--- Work item ---
Every line from the one with "notation: <required_arg> [optional_arg]" to the one with "Zoe == 'wisdom'", including those two, is to be copied exactly; all other lines of the entries below are left out.

--- Data shown ---
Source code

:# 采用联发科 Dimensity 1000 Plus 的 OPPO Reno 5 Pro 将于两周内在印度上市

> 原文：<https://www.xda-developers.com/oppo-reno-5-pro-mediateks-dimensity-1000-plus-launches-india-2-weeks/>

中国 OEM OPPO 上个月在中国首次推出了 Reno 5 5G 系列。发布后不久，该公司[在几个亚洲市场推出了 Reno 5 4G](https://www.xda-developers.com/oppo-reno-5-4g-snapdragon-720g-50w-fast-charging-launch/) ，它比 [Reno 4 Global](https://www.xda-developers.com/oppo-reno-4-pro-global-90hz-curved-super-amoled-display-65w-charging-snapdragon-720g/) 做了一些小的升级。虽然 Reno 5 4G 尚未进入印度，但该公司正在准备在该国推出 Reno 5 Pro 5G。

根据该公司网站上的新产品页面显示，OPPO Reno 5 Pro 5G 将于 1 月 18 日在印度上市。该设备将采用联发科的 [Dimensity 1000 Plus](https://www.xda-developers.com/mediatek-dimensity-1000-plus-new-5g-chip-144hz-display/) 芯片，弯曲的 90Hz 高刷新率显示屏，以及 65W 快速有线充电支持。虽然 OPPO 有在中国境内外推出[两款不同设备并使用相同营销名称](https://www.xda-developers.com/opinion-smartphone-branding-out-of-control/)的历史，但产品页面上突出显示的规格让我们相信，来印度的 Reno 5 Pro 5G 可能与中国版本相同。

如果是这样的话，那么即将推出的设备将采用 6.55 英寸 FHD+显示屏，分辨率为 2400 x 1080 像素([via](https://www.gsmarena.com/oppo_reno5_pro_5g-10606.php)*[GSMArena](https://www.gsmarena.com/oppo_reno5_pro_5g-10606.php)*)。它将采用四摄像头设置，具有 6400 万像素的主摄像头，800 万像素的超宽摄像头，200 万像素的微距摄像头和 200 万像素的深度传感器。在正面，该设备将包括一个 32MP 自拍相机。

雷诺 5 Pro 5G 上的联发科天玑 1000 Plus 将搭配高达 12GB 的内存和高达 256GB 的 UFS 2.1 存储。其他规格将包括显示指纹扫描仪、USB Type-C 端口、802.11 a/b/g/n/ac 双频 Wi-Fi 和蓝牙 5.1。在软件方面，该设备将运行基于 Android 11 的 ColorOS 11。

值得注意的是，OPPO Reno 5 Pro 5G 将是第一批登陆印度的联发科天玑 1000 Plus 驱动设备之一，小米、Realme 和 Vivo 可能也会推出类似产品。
* * *
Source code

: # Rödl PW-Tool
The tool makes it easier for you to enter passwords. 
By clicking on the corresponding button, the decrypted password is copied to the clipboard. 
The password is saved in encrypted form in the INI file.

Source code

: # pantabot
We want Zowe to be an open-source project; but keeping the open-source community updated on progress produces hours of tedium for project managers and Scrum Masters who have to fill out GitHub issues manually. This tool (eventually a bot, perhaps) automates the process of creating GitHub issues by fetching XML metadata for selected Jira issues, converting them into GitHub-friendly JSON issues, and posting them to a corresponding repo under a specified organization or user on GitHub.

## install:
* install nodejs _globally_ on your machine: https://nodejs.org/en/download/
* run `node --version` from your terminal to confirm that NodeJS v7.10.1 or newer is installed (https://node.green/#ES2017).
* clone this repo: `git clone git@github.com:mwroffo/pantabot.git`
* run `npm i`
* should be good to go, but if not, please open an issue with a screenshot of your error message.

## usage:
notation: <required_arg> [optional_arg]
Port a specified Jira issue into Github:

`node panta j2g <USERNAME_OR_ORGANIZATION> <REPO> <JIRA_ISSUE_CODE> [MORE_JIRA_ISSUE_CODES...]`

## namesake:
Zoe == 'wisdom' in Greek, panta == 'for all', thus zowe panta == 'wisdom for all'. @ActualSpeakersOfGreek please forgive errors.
--
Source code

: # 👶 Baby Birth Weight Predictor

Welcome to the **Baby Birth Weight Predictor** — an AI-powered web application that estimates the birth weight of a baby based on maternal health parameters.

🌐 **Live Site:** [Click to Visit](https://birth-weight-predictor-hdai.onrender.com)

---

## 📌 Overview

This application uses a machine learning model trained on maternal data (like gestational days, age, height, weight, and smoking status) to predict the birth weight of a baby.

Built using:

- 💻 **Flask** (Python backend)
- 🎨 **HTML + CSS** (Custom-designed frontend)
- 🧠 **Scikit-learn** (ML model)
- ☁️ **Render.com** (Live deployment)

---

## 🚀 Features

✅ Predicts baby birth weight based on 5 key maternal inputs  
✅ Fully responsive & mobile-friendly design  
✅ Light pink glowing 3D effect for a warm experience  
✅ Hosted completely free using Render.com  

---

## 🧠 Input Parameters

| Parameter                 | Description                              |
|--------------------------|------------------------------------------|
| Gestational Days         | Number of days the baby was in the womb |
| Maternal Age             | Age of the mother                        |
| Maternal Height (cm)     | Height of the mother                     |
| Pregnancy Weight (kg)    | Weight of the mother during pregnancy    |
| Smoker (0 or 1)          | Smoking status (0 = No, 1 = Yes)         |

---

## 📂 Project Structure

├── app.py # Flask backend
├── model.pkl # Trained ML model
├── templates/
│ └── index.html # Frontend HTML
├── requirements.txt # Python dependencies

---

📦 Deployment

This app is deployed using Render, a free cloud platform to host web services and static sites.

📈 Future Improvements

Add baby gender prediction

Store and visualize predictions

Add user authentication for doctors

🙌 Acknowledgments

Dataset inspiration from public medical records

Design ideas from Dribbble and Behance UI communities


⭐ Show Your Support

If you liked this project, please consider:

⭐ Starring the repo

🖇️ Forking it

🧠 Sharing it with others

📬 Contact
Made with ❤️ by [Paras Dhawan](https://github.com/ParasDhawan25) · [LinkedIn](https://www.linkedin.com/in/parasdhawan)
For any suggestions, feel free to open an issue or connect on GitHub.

--- Answer space ---
notation: <required_arg> [optional_arg]
Port a specified Jira issue into Github:

`node panta j2g <USERNAME_OR_ORGANIZATION> <REPO> <JIRA_ISSUE_CODE> [MORE_JIRA_ISSUE_CODES...]`

## namesake:
Zoe == 'wisdom' in Greek, panta == 'for all', thus zowe panta == 'wisdom for all'. @ActualSpeakersOfGreek please forgive errors.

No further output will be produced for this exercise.